Hardball

“I came to you because I remembered you. If I went through my agent, he’d make a stink. I don’t want to make a big deal about it. But I need it back.”

His body held so much power, so much forward motion. His stare was a swing in my direction, and instinctively I curved. I held my hands folded in front of me, and all my tension flowed down from my shoulders. I squeezed my hands together as if I was cracking a walnut between them.

“I’ll ask the kids. If it doesn’t turn up, we’ll find a way to pay for it.” I wished I could swallow that last sentence back. There was no way I could cough up enough for whatever that thing cost, and the LAUSD would laugh me out of a job if I asked them for it.

“I don’t want money.” Ever so lightly, he tapped my desk with the tip of his middle finger. It was the only movement of his body, as if he was conserving his energy to spring. “I have the money. It’s the glove. That glove.”

“It’s the glove you love.” I smiled at my joke and felt like a dumbass at the same time.

“You’re a poet.”

“I know it.”

He laughed, really laughed at my silly rhyming game. Oldest joke in the book, and he laughed.

The bell rang.

“I’m so sorry this happened,” I finally said. “I’ll make it my business to get it back.”

He regarded me, my face, my eyes, my posture. The look was so deep I felt not physically naked but morally, as if he were stripping me bare to see if I was not only capable of finding his glove but if my desire to do it was real.

I scribbled my number on a scrap of paper. “Here. I’m personally responsible for this. You can call me and harass me any time.”

I slid the paper across the desk. He’d probably throw it in the trash and call the school’s superintendent, who would fire me outright for not watching the kids.

He took the paper and folded it in half against his thumb. “You buy the apples with your own money?”

“Yeah. Oranges sometimes, but the peels get messy.”

“You seem like a good person.” He slid the paper into his breast pocket.

My response burst out of the base of my throat without taking the usual route through my brain. “And you’re very handsome.”

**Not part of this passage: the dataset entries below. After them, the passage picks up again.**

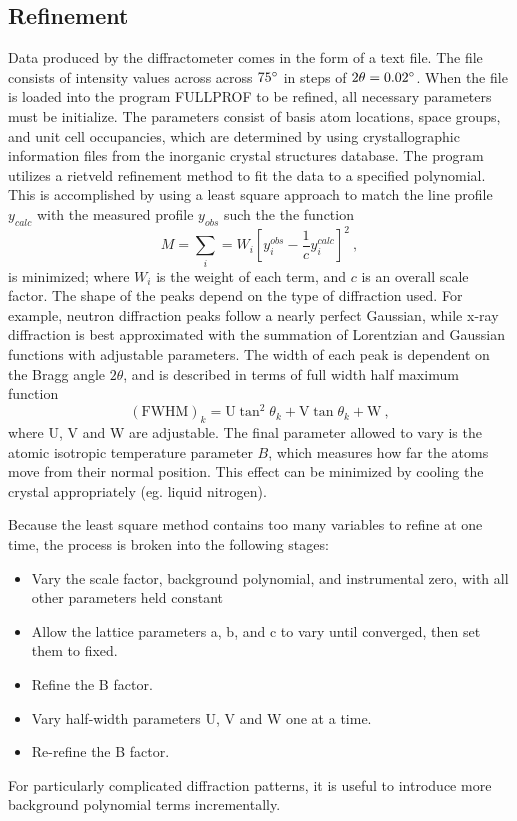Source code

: \documentclass[12pt]{article}
\begin{document}
\subsection{Refinement}
Data produced by the diffractometer comes in the form of a text file. The file consists of intensity values across across $75\degree$ in steps of $2\theta = 0.02\degree$. When the file is loaded into the program FULLPROF to be refined, all necessary parameters must be initialize. The parameters consist of basis atom locations, space groups, and unit cell occupancies, which are determined by using crystallographic information files from the inorganic crystal structures database. The program utilizes a rietveld refinement method to fit the data to a specified polynomial. This is accomplished by using a least square approach to match the line profile $y_{calc}$ with the measured profile $y_{obs}$ such the the function \cite{Rietveld}
\begin{equation}
M = \sum_i = W_i\left[ y_i^{obs} - \frac{1}{c}y_i^{calc} \right]^2\:,
\end{equation} 
is minimized; where $W_i$ is the weight of each term, and $c$ is an overall scale factor. The shape of the peaks depend on the type of diffraction used. For example, neutron diffraction peaks follow a nearly perfect Gaussian, while x-ray diffraction is best approximated with the summation of Lorentzian and Gaussian functions with adjustable parameters. The width of each peak is dependent on the Bragg angle $2\theta$, and is described in terms of full width half maximum function
\begin{equation}
(\text{FWHM})_k = \text{U}\tan^2\theta_k + \text{V}\tan\theta_k + \text{W}\:,
\end{equation}
where U, V and W are adjustable. The final parameter allowed to vary is the atomic isotropic temperature parameter $B$, which measures how far the atoms move from their normal position. This effect can be minimized by cooling the crystal appropriately (eg. liquid nitrogen).

\noindent
Because the least square method contains too many variables to refine at one time, the process is broken into the following stages:
\begin{itemize}
\item Vary the scale factor, background polynomial, and instrumental zero, with all other parameters held constant
\item Allow the lattice parameters a, b, and c to vary until converged, then set them to fixed.
\item Refine the B factor. 
\item Vary half-width parameters U, V and W one at a time. 
\item Re-refine the B factor.
\end{itemize}
For particularly complicated diffraction patterns, it is useful to introduce more background polynomial terms incrementally.
\newpage
\end{document}
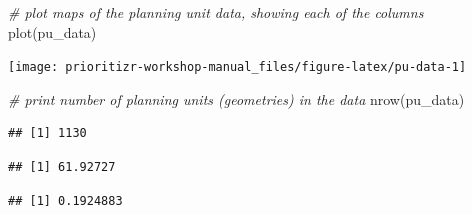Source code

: \documentclass[
  12pt,
]{book}
\newenvironment{Shaded}{\begin{snugshade}}{\end{snugshade}}
\newcommand{\CommentTok}[1]{\textcolor[rgb]{0.56,0.35,0.01}{\textit{#1}}}
\newcommand{\FunctionTok}[1]{\textcolor[rgb]{0.00,0.00,0.00}{#1}}
\newcommand{\NormalTok}[1]{#1}
\newcommand{\SpecialCharTok}[1]{\textcolor[rgb]{0.00,0.00,0.00}{#1}}
\begin{document}
\begin{Shaded}
\begin{Highlighting}[]
\CommentTok{\# plot maps of the planning unit data, showing each of the columns}
\FunctionTok{plot}\NormalTok{(pu\_data)}
\end{Highlighting}
\end{Shaded}

\begin{center}\texttt{[image: prioritizr-workshop-manual\_files/figure-latex/pu-data-1]} \end{center}

\clearpage

\begin{Shaded}
\begin{Highlighting}[]
\CommentTok{\# print number of planning units (geometries) in the data}
\FunctionTok{nrow}\NormalTok{(pu\_data)}
\end{Highlighting}
\end{Shaded}

\begin{verbatim}
## [1] 1130
\end{verbatim}

\begin{Shaded}
\end{Shaded}

\begin{verbatim}
## [1] 61.92727
\end{verbatim}

\begin{Shaded}
\end{Shaded}

\begin{verbatim}
## [1] 0.1924883
\end{verbatim}

\begin{Shaded}
\end{Shaded}
\end{document}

I turned red—I knew from the hot tingle in my neck and shoulders—but oddly, his cheeks went a little red as well. He always seemed so cocky, in part because I only saw him on the field, but maybe he wasn’t.

You’re a school librarian. Did you even brush your hair this morning?

That little voice brought me back to reality. Dash may have turned a little red, and he may have been a little awkward, but that made him charming and sweet to more accomplished, more beautiful women. It did not put him in my league. I was triple A, and he was the majors.

The bell rang. He stood.

“Thank you.” He buttoned his jacket.

I didn’t look at him as I walked to the door and opened it. “I’ll ask around. Do you have a deadline? It could take time.”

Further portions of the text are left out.